Everything from the first line of the data through the line with "#### Change /create to just a POST to /" is to be echoed exactly, minus the pictures.

> [SUPPLIED MATERIAL]

================

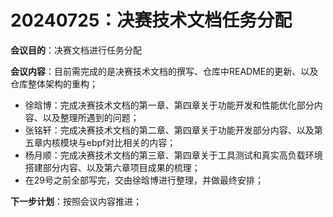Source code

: # 20240725：决赛技术文档任务分配
**会议目的**：决赛文档进行任务分配

**会议内容**：目前需完成的是决赛技术文档的撰写、仓库中README的更新、以及仓库整体架构的重构；
- 徐晗博：完成决赛技术文档的第一章、第四章关于功能开发和性能优化部分内容、以及整理所遇到的问题；
- 张铭轩：完成决赛技术文档的第二章、第四章关于功能开发部分内容、以及第五章内核模块与ebpf对比相关的内容；
- 杨月顺：完成决赛技术文档的第三章、第四章关于工具测试和真实高负载环境搭建部分内容、以及第六章项目成果的梳理；
- 在29号之前全部写完，交由徐晗博进行整理，并做最终安排；

**下一步计划**：按照会议内容推进；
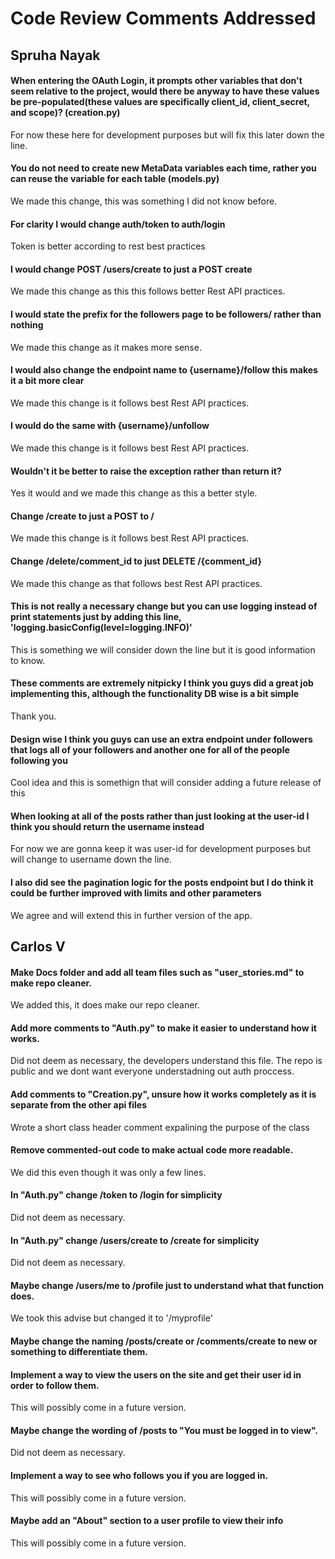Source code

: # Code Review Comments Addressed

## Spruha Nayak

#### When entering the OAuth Login, it prompts other variables that don't seem relative to the project, would there be anyway to have these values be pre-populated(these values are specifically client_id, client_secret, and scope)? (creation.py)
For now these here for development purposes but will fix this later down the line.

#### You do not need to create new MetaData variables each time, rather you can reuse the variable for each table (models.py)
We made this change, this was something I did not know before.

#### For clarity I would change auth/token to auth/login
Token is better according to rest best practices

#### I would change POST /users/create to just a POST create
We made this change as this this follows better Rest API practices.

#### I would state the prefix for the followers page to be followers/ rather than nothing
We made this change as it makes more sense.

#### I would also change the endpoint name to {username}/follow this makes it a bit more clear
We made this change is it follows best Rest API practices.

#### I would do the same with {username}/unfollow
We made this change is it follows best Rest API practices.

#### Wouldn't it be better to raise the exception rather than return it?
Yes it would and we made this change as this a better style.

#### Change /create to just a POST to /
We made this change is it follows best Rest API practices.

#### Change /delete/comment_id to just DELETE /{comment_id}
We made this change as that follows best Rest API practices.

#### This is not really a necessary change but you can use logging instead of print statements just by adding this line, 'logging.basicConfig(level=logging.INFO)'
This is something we will consider down the line but it is good information to know.

#### These comments are extremely nitpicky I think you guys did a great job implementing this, although the functionality DB wise is a bit simple
Thank you.

#### Design wise I think you guys can use an extra endpoint under followers that logs all of your followers and another one for all of the people following you
Cool idea and this is somethign that will consider adding a future release of this 

#### When looking at all of the posts rather than just looking at the user-id I think you should return the username instead
For now we are gonna keep it was user-id for development purposes but will change to username down the line.

#### I also did see the pagination logic for the posts endpoint but I do think it could be further improved with limits and other parameters
We agree and will extend this in further version of the app.


## Carlos V
#### Make Docs folder and add all team files such as "user_stories.md" to make repo cleaner.
We added this, it does make our repo cleaner.

#### Add more comments to "Auth.py" to make it easier to understand how it works.
Did not deem as necessary, the developers understand this file. The repo is public and we dont want everyone understadning out auth proccess.

#### Add comments to "Creation.py", unsure how it works completely as it is separate from the other api files
Wrote a short class header comment expalining the purpose of the class

#### Remove commented-out code to make actual code more readable.
We did this even though it was only a few lines.

#### In "Auth.py" change /token to /login for simplicity
Did not deem as necessary.

#### In "Auth.py" change /users/create to /create for simplicity
Did not deem as necessary.

#### Maybe change /users/me to /profile just to understand what that function does.
We took this advise but changed it to '/myprofile'

#### Maybe change the naming /posts/create or /comments/create to new or something to differentiate them.

#### Implement a way to view the users on the site and get their user id in order to follow them.
This will possibly come in a future version.

#### Maybe change the wording of /posts to "You must be logged in to view".
Did not deem as necessary.

#### Implement a way to see who follows you if you are logged in.
This will possibly come in a future version.

#### Maybe add an "About" section to a user profile to view their info
This will possibly come in a future version.
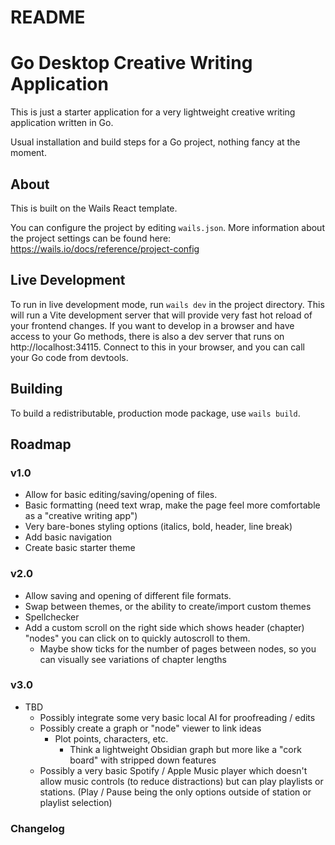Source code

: # README

# Go Desktop Creative Writing Application

This is just a starter application for a very lightweight creative writing application written in Go.

Usual installation and build steps for a Go project, nothing fancy at the moment.

## About

This is built on the Wails React template.

You can configure the project by editing `wails.json`. More information about the project settings can be found
here: https://wails.io/docs/reference/project-config

## Live Development

To run in live development mode, run `wails dev` in the project directory. This will run a Vite development
server that will provide very fast hot reload of your frontend changes. If you want to develop in a browser
and have access to your Go methods, there is also a dev server that runs on http://localhost:34115. Connect
to this in your browser, and you can call your Go code from devtools.

## Building

To build a redistributable, production mode package, use `wails build`.

## Roadmap

### v1.0

- Allow for basic editing/saving/opening of files.
- Basic formatting (need text wrap, make the page feel more comfortable as a "creative writing app")
- Very bare-bones styling options (italics, bold, header, line break)
- Add basic navigation
- Create basic starter theme

### v2.0

- Allow saving and opening of different file formats.
- Swap between themes, or the ability to create/import custom themes
- Spellchecker
- Add a custom scroll on the right side which shows header (chapter) "nodes" you can click on to quickly autoscroll to them.
  - Maybe show ticks for the number of pages between nodes, so you can visually see variations of chapter lengths

### v3.0

- TBD
  - Possibly integrate some very basic local AI for proofreading / edits
  - Possibly create a graph or "node" viewer to link ideas
    - Plot points, characters, etc.
      - Think a lightweight Obsidian graph but more like a "cork board" with stripped down features
  - Possibly a very basic Spotify / Apple Music player which doesn't allow music controls (to reduce distractions) but can play playlists or stations. (Play / Pause being the only options outside of station or playlist selection)

### Changelog
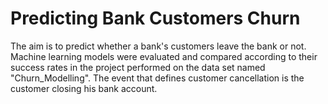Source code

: # Predicting Bank Customers Churn

The aim is to predict whether a bank's customers leave the bank or not. Machine learning models were evaluated and compared according to their success rates in the project performed on the data set named "Churn_Modelling". The event that defines customer cancellation is the customer closing his bank account.
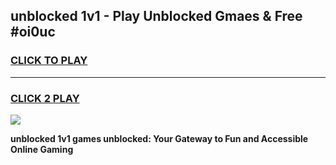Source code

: 
## unblocked 1v1 - Play Unblocked Gmaes & Free #oi0uc
<h3>
<a href="https://news.freeplayer.one?title=unblocked_1v1&ref=03M">CLICK TO PLAY</a></h3>
<hr>

<h3>
<a href="https://news.freeplayer.one?title=unblocked_1v1&ref=03M">CLICK 2 PLAY</a>
  
</h3>

<a href="https://news.freeplayer.one?title=unblocked_1v1&ref=03M"><img src="https://clearcache.store/games.png"></a>


**unblocked 1v1 games unblocked: Your Gateway to Fun and Accessible Online Gaming**
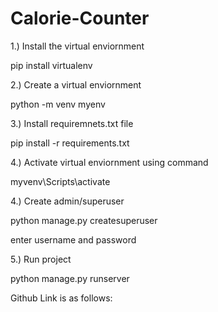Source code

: # Calorie-Counter

1.) Install the virtual enviornment


pip install virtualenv

2.) Create a virtual enviornment

python -m venv myenv


3.) Install requiremnets.txt file

pip install -r requirements.txt
 
 
4.) Activate virtual enviornment using command

myvenv\Scripts\activate


4.) Create admin/superuser

python manage.py createsuperuser

enter username and password

5.) Run project

python manage.py runserver

Github Link is as follows: 

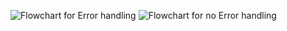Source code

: ![Flowchart for Error handling](https://i.imgur.com/j1OPfG9.png)
![Flowchart for no Error handling](https://i.imgur.com/3URrTD4.png)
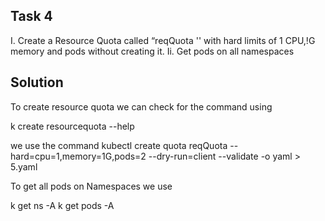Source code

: ## Task 4
I. Create a Resource Quota called “reqQuota '' with hard limits of 1 CPU,!G memory and  pods without creating it.
Ii. Get pods on all namespaces

## Solution
To create resource quota we can check for the command using

k create resourcequota --help

we use the command 
kubectl create quota reqQuota --hard=cpu=1,memory=1G,pods=2 --dry-run=client --validate -o yaml > 5.yaml

To get all pods on Namespaces we use

k get ns -A
 k get pods -A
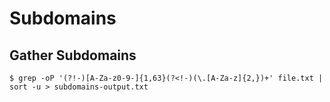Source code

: # Subdomains

## Gather Subdomains

`$ grep -oP '(?!-)[A-Za-z0-9-]{1,63}(?<!-)(\.[A-Za-z]{2,})+' file.txt | sort -u > subdomains-output.txt`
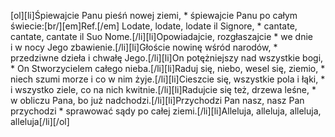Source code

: [ol][li]Śpiewajcie Panu pieśń nowej ziemi, * śpiewajcie Panu po całym świecie:[br/][em]Ref.[/em] Lodate, lodate, lodate il Signore, * cantate, cantate, cantate il Suo Nome.[/li][li]Opowiadajcie, rozgłaszajcie * we dnie i w nocy Jego zbawienie.[/li][li]Głoście nowinę wśród narodów, * przedziwne dzieła i chwałę Jego.[/li][li]On potężniejszy nad wszystkie bogi, * On Stworzycielem całego nieba.[/li][li]Raduj się, niebo, wesel się, ziemio, * niech szumi morze i co w nim żyje.[/li][li]Cieszcie się, wszystkie pola i łąki, * i wszystko ziele, co na nich kwitnie.[/li][li]Radujcie się też, drzewa leśne, * w obliczu Pana, bo już nadchodzi.[/li][li]Przychodzi Pan nasz, nasz Pan przychodzi * sprawować sądy po całej ziemi.[/li][li]Alleluja, alleluja, alleluja, alleluja[/li][/ol]
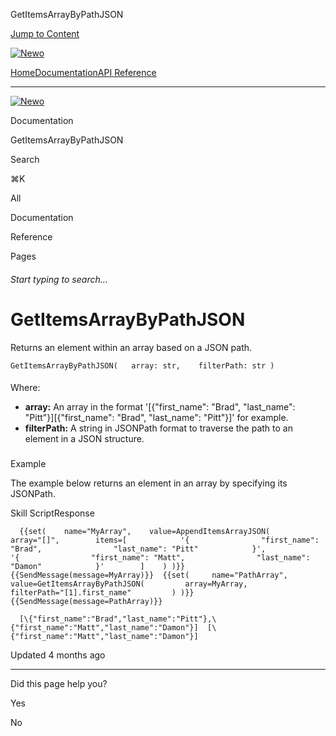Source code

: GetItemsArrayByPathJSON

[Jump to Content](#content)

[![Newo](https://files.readme.io/895bdeef8322f081f6d0f4507a17e414930dfddfddf1de452f458dc00698ca84-small-svgviewer-png-output_9.png)](/)

[Home](/)[Documentation](/docs)[API Reference](/reference)

* * *

[![Newo](https://files.readme.io/895bdeef8322f081f6d0f4507a17e414930dfddfddf1de452f458dc00698ca84-small-svgviewer-png-output_9.png)](/)

Documentation

GetItemsArrayByPathJSON

Search

⌘K

All

Documentation

Reference

Pages

###### Start typing to search…

# GetItemsArrayByPathJSON

Returns an element within an array based on a JSON path.

`GetItemsArrayByPathJSON(   array: str,    filterPath: str )`

#### 

Where:

[](#where)

*   **array:** An array in the format '\[{"first\_name": "Brad", "last\_name": "Pitt"}\]\[{"first\_name": "Brad", "last\_name": "Pitt"}\]' for example.
*   **filterPath:** A string in JSONPath format to traverse the path to an element in a JSON structure.

### 

Example

[](#example)

The example below returns an element in an array by specifying its JSONPath.

Skill ScriptResponse

`   {{set(    name="MyArray",    value=AppendItemsArrayJSON(        array="[]",        items=[            '{                "first_name": "Brad",                "last_name": "Pitt"            }',            '{                "first_name": "Matt",                "last_name": "Damon"            }'        ]    ) )}}  {{SendMessage(message=MyArray)}}  {{set(     name="PathArray",     value=GetItemsArrayByPathJSON(         array=MyArray,          filterPath="[1].first_name"         ) )}}  {{SendMessage(message=PathArray)}}   `

`   [\{"first_name":"Brad","last_name":"Pitt"},\{"first_name":"Matt","last_name":"Damon"}]  [\{"first_name":"Matt","last_name":"Damon"}]   `

  

Updated 4 months ago

* * *

Did this page help you?

Yes

No
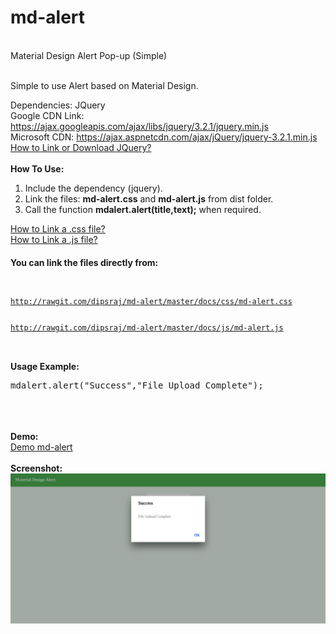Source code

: # md-alert
<br>Material Design Alert Pop-up (Simple)

<br>Simple to use Alert based on Material Design.

Dependencies: JQuery
<br>Google CDN Link: https://ajax.googleapis.com/ajax/libs/jquery/3.2.1/jquery.min.js
<br>Microsoft CDN: https://ajax.aspnetcdn.com/ajax/jQuery/jquery-3.2.1.min.js
<br>
<a href="https://www.w3schools.com/jquery/jquery_get_started.asp" target="_blank">How to Link or Download JQuery?</a>
<br>
<br><strong>How To Use:</strong>
<br>
<ol>
  <li>Include the dependency (jquery).</li>
  <li>Link the files: <strong>md-alert.css</strong> and <strong>md-alert.js</strong> from dist folder.</li>
  <li>Call the function <strong>mdalert.alert(title,text);</strong> when required.</li>
</ol>
<a href="https://www.w3schools.com/css/css_howto.asp" target="_blank">How to Link a .css file?</a>
<br>
<a href="https://www.w3schools.com/js/js_whereto.asp" target="_blank">How to Link a .js file?</a>
<br>
<h4>You can link the files directly from:</h4>
<code>
<pre>
<a href="http://rawgit.com/dipsraj/md-alert/master/docs/css/md-alert.css">http://rawgit.com/dipsraj/md-alert/master/docs/css/md-alert.css</a>
<br>
<a href="http://rawgit.com/dipsraj/md-alert/master/docs/js/md-alert.js">http://rawgit.com/dipsraj/md-alert/master/docs/js/md-alert.js</a>
</pre>
</code>
<br><strong>Usage Example:</strong>
<br>
<pre>
mdalert.alert("Success","File Upload Complete");
</pre>
<br>
<br>
<br>
<strong>Demo:</strong>
<br>
<a href="https://dipsraj.github.io/md-alert/">Demo md-alert</a>
<br>
<br>
<strong>Screenshot:</strong>
<br>
<img src="https://raw.githubusercontent.com/dipsraj/md-alert/master/screenshot.png">
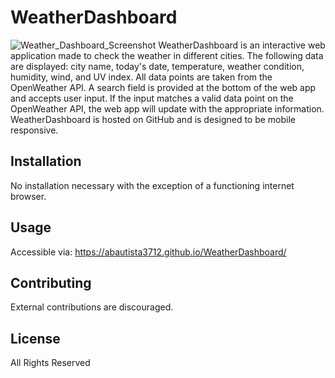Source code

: # WeatherDashboard

![Weather_Dashboard_Screenshot](./assets/images/WeatherDashboardScreenshot.PNG?raw=true "Weather Dashboard")
WeatherDashboard is an interactive web application made to check the weather in different cities. The following data are displayed: city name, today's date, temperature, weather condition, humidity, wind, and UV index. All data points are taken from the OpenWeather API. A search field is provided at the bottom of the web app and accepts user input. If the input matches a valid data point on the OpenWeather API, the web app will update with the appropriate information. WeatherDashboard is hosted on GitHub and is designed to be mobile responsive.

## Installation

No installation necessary with the exception of a functioning internet browser.

## Usage

Accessible via:
https://abautista3712.github.io/WeatherDashboard/

## Contributing

External contributions are discouraged.

## License

All Rights Reserved
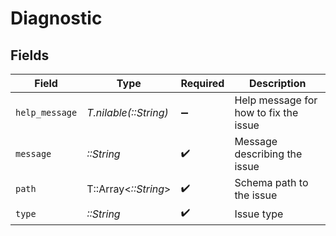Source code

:# Diagnostic


## Fields

| Field                                 | Type                                  | Required                              | Description                           |
| ------------------------------------- | ------------------------------------- | ------------------------------------- | ------------------------------------- |
| `help_message`                        | *T.nilable(::String)*                 | :heavy_minus_sign:                    | Help message for how to fix the issue |
| `message`                             | *::String*                            | :heavy_check_mark:                    | Message describing the issue          |
| `path`                                | T::Array<*::String*>                  | :heavy_check_mark:                    | Schema path to the issue              |
| `type`                                | *::String*                            | :heavy_check_mark:                    | Issue type                            |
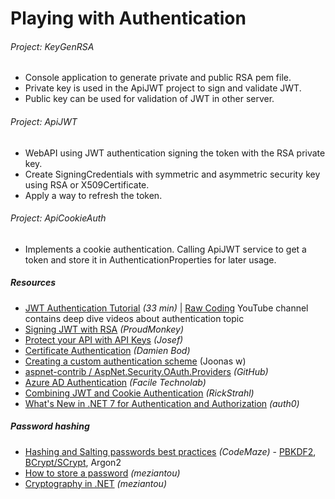 # Playing with Authentication

###### Project: KeyGenRSA

- Console application to generate private and public RSA pem file.
- Private key is used in the ApiJWT project to sign and validate JWT.
- Public key can be used for validation of JWT in other server.

###### Project: ApiJWT

- WebAPI using JWT authentication signing the token with the RSA private key.
- Create SigningCredentials with symmetric and asymmetric security key using RSA or X509Certificate.
- Apply a way to refresh the token.

###### Project: ApiCookieAuth

- Implements a cookie authentication. Calling ApiJWT service to get a token and store it in AuthenticationProperties for later usage.

##### Resources
- [JWT Authentication Tutorial](https://youtu.be/8FvN5bhVYxY) *(33 min)* | [Raw Coding](https://www.youtube.com/@RawCoding/videos) YouTube channel contains deep dive videos about authentication topic
- [Signing JWT with RSA](https://vmsdurano.com/-net-core-3-1-signing-jwt-with-rsa/) *(ProudMonkey)*
- [Protect your API with API Keys](https://josefottosson.se/asp-net-core-protect-your-api-with-api-keys/) *(Josef)*
- [Certificate Authentication](https://damienbod.com/2019/06/13/certificate-authentication-in-asp-net-core-3-0/) *(Damien Bod)*
- [Creating a custom authentication scheme](https://joonasw.net/view/creating-auth-scheme-in-aspnet-core-2/) (Joonas w)
- [aspnet-contrib / AspNet.Security.OAuth.Providers](https://github.com/aspnet-contrib/AspNet.Security.OAuth.Providers) *(GitHub)*
- [Azure AD Authentication](https://www.faciletechnolab.com/blog/2021/4/13/how-to-implement-azure-ad-authentication-in-aspnet-core-50-web-application) *(Facile Technolab)*
- [Combining JWT and Cookie Authentication](https://weblog.west-wind.com/posts/2022/Mar/29/Combining-Bearer-Token-and-Cookie-Auth-in-ASPNET) *(RickStrahl)*
- [What's New in .NET 7 for Authentication and Authorization](https://auth0.com/blog/whats-new-in-dotnet-7-for-authentication-and-authorization) *(auth0)*

##### Password hashing
- [Hashing and Salting passwords best practices](https://code-maze.com/csharp-hashing-salting-passwords-best-practices/) *(CodeMaze)* - [PBKDF2](Playing_with_JWT/Playing_with_JWT/Hashing_PBKDF2.cs), [BCrypt/SCrypt](https://github.com/BcryptNet/bcrypt.net), Argon2
- [How to store a password](https://www.meziantou.net/how-to-store-a-password-in-a-web-application.htm) *(meziantou)*
- [Cryptography in .NET](https://www.meziantou.net/cryptography-in-dotnet.htm) *(meziantou)*

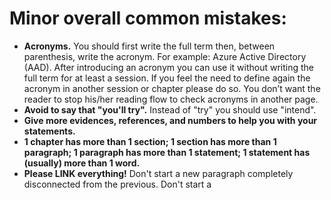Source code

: # Minor overall common mistakes:
- **Acronyms.** You should first write the full term then, between parenthesis, write the acronym. For example: Azure Active Directory (AAD). After introducing an acronym you can use it without writing the full term for at least a session. If you feel the need to define again the acronym in another session or chapter please do so. You don’t want the reader to stop his/her reading flow to check acronyms in another page.
- **Avoid to say that "you'll try".** Instead of "try" you should use "intend".
- **Give more evidences, references, and numbers to help you with your statements.** 
- **1 chapter has more than 1 section; 1 section has more than 1 paragraph; 1 paragraph has more than 1 statement; 1 statement has (usually) more than 1 word.**
- **Please LINK everything!** Don't start a new paragraph completely disconnected from the previous. Don't start a 
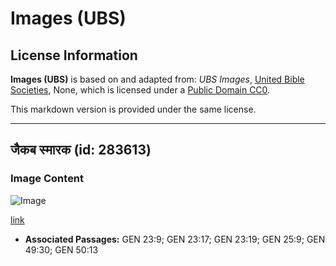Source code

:# Images (UBS)

## License Information

**Images (UBS)** is based on and adapted from: _UBS Images_, [United Bible Societies](https://unitedbiblesocieties.org/), None, which is licensed under a [Public Domain CC0](https://creativecommons.org/public-domain/cc0/).

This markdown version is provided under the same license.



--------------------------------

## जैकब स्मारक (id: 283613)

### Image Content

![Image](https://cdn.aquifer.bible/aquifer-content/resources/Media/WEB-0543_jacob_cenotaph.jpg)

[link](https://cdn.aquifer.bible/aquifer-content/resources/Media/WEB-0543_jacob_cenotaph.jpg)

* **Associated Passages:** GEN 23:9; GEN 23:17; GEN 23:19; GEN 25:9; GEN 49:30; GEN 50:13

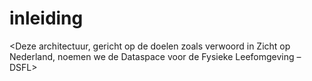 # inleiding
<ZoN>
<Waardeketen>
<Datagedreven werken en moderne tools (modellen, Digital Twins, Large Language Models) vereisen vergaande, snelle toegang tot goed gedefinieerde data>
<Bronhouders van data eisen soevereiniteit om toegang tot data te kunnen controleren/bepalen>
<Daarvoor is een robuuste, uitbreidbare en toekomstvaste architectuur nodig>
<EU: federatief datadelen is de toekomst, als tegenhanger tegenover traditioneel, commercieel gevoelig platformdenken>

<Deze architectuur, gericht op de doelen zoals verwoord in Zicht op Nederland, noemen we de Dataspace voor de Fysieke Leefomgeving – DSFL>
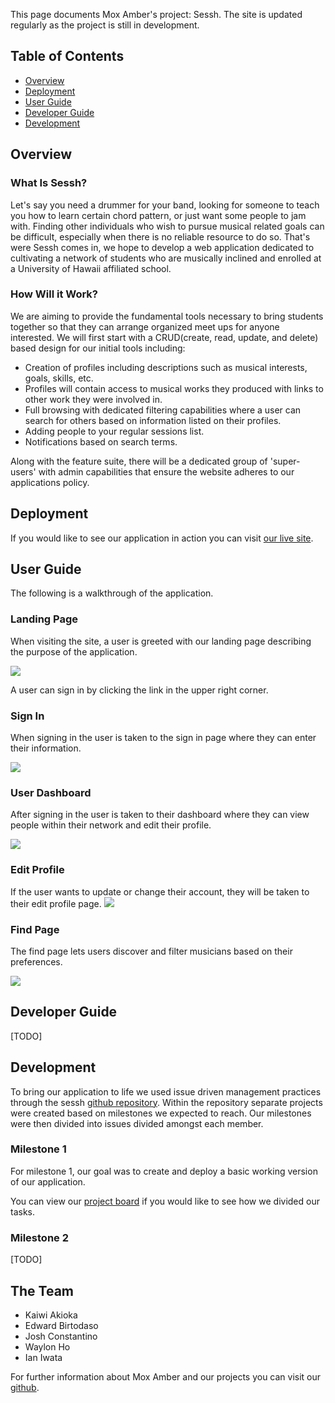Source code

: This page documents Mox Amber's project: Sessh. The site is updated regularly
as the project is still in development.

## Table of Contents

  * [Overview](https://mox-amber.github.io/sessh/#overview)
  * [Deployment](https://mox-amber.github.io/sessh/#deployment)
  * [User Guide](https://mox-amber.github.io/sessh/#user-guide)
  * [Developer Guide](https://mox-amber.github.io/sessh/#developer-guide)
  * [Development](https://mox-amber.github.io/sessh/#development)


## Overview
### What Is Sessh?
Let's say you need a drummer for your band, looking for someone to teach you how to learn
certain chord pattern, or just want some people to jam with. Finding other
individuals who wish to pursue musical related goals can be difficult, especially
when there is no reliable resource to do so. That's were Sessh comes in, we hope
to develop a web application dedicated to cultivating a network of students who are musically inclined and enrolled at a University of Hawaii affiliated school.

### How Will it Work?
We are aiming to provide the fundamental tools necessary to bring students together
so that they can arrange organized meet ups for anyone interested. We will first start with a CRUD(create, read, update, and delete) based design for our initial tools including:
* Creation of profiles including descriptions such as musical interests, goals, skills, etc.
* Profiles will contain access to musical works they produced with links to other work they
  were involved in.
* Full browsing with dedicated filtering capabilities where a user can search for others based on information listed on their profiles.
* Adding people to your regular sessions list.
* Notifications based on search terms.

Along with the feature suite, there will be a dedicated group of 'super-users' with admin
capabilities that ensure the website adheres to our applications policy.

## Deployment
If you would like to see our application in action you can visit [our live site](http://161.35.230.24/#/).

## User Guide
The following is a walkthrough of the application.

### Landing Page
When visiting the site, a user is greeted with our landing page describing the
purpose of the application. 

![](doc/landing-page.png)

A user can sign in by clicking the link in the upper right corner.

### Sign In
When signing in the user is taken to the sign in page where they can enter their
information.

![](doc/login-page.png)

### User Dashboard
After signing in the user is taken to their dashboard where they can view people
within their network and edit their profile.

![](doc/dashboard.png)

### Edit Profile
If the user wants to update or change their account, they will be taken to their
edit profile page.
![](doc/edit-page.png)

### Find Page
The find page lets users discover and filter musicians based on their preferences.

![](doc/find-page.png)


## Developer Guide
[TODO]

## Development
To bring our application to life we used issue driven management practices
through the sessh [github repository](https://github.com/mox-amber/sessh). Within the repository separate projects were created based on milestones we expected to reach. Our milestones were then divided into issues divided amongst each member.

### Milestone 1
For milestone 1, our goal was to create and deploy a basic working version of our application.

You can view our [project board](https://github.com/mox-amber/sessh/projects/1)
if you would like to see how we divided our tasks.

### Milestone 2
[TODO]

## The Team
* Kaiwi Akioka
* Edward Birtodaso
* Josh Constantino
* Waylon Ho
* Ian Iwata

For further information about Mox Amber and our projects you can visit our [github](https://github.com/mox-amber).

================

> [OUTPUT FOR THIS EXERCISE]
Source code

: # 20240725：决赛技术文档任务分配
**会议目的**：决赛文档进行任务分配

**会议内容**：目前需完成的是决赛技术文档的撰写、仓库中README的更新、以及仓库整体架构的重构；
- 徐晗博：完成决赛技术文档的第一章、第四章关于功能开发和性能优化部分内容、以及整理所遇到的问题；
- 张铭轩：完成决赛技术文档的第二章、第四章关于功能开发部分内容、以及第五章内核模块与ebpf对比相关的内容；
- 杨月顺：完成决赛技术文档的第三章、第四章关于工具测试和真实高负载环境搭建部分内容、以及第六章项目成果的梳理；
- 在29号之前全部写完，交由徐晗博进行整理，并做最终安排；

**下一步计划**：按照会议内容推进；
Source code

: # Code Review Comments Addressed

## Spruha Nayak

#### When entering the OAuth Login, it prompts other variables that don't seem relative to the project, would there be anyway to have these values be pre-populated(these values are specifically client_id, client_secret, and scope)? (creation.py)
For now these here for development purposes but will fix this later down the line.

#### You do not need to create new MetaData variables each time, rather you can reuse the variable for each table (models.py)
We made this change, this was something I did not know before.

#### For clarity I would change auth/token to auth/login
Token is better according to rest best practices

#### I would change POST /users/create to just a POST create
We made this change as this this follows better Rest API practices.

#### I would state the prefix for the followers page to be followers/ rather than nothing
We made this change as it makes more sense.

#### I would also change the endpoint name to {username}/follow this makes it a bit more clear
We made this change is it follows best Rest API practices.

#### I would do the same with {username}/unfollow
We made this change is it follows best Rest API practices.

#### Wouldn't it be better to raise the exception rather than return it?
Yes it would and we made this change as this a better style.

#### Change /create to just a POST to /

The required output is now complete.